--- Data for this exercise ---

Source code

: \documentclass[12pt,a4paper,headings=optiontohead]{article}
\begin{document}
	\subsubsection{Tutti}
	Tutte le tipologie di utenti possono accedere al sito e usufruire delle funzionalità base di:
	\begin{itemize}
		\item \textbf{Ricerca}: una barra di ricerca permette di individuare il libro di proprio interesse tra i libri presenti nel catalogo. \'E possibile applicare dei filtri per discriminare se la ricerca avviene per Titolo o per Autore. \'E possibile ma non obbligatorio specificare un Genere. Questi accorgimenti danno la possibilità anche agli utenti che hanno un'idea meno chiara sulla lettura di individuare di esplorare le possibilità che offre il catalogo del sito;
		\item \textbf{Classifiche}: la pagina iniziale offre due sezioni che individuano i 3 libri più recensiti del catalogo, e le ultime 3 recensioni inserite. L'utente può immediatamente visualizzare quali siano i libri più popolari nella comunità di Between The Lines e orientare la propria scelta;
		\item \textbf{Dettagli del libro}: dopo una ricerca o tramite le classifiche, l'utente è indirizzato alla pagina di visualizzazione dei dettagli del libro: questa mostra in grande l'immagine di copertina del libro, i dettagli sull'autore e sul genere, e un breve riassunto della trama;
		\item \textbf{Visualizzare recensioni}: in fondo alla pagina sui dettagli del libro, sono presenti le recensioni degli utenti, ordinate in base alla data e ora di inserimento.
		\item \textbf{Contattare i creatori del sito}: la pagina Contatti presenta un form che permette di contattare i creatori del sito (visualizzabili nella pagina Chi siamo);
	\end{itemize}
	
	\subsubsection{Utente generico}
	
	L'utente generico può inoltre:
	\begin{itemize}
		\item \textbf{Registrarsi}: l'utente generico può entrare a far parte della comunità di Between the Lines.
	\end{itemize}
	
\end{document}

---

## About this task
Keep to the lines above, from the first one through the line where "catalogo del sito;" appears, and copy them exactly.

## Written answer
Source code

: \documentclass[12pt,a4paper,headings=optiontohead]{article}
\begin{document}
	\subsubsection{Tutti}
	Tutte le tipologie di utenti possono accedere al sito e usufruire delle funzionalità base di:
	\begin{itemize}
		\item \textbf{Ricerca}: una barra di ricerca permette di individuare il libro di proprio interesse tra i libri presenti nel catalogo. \'E possibile applicare dei filtri per discriminare se la ricerca avviene per Titolo o per Autore. \'E possibile ma non obbligatorio specificare un Genere. Questi accorgimenti danno la possibilità anche agli utenti che hanno un'idea meno chiara sulla lettura di individuare di esplorare le possibilità che offre il catalogo del sito;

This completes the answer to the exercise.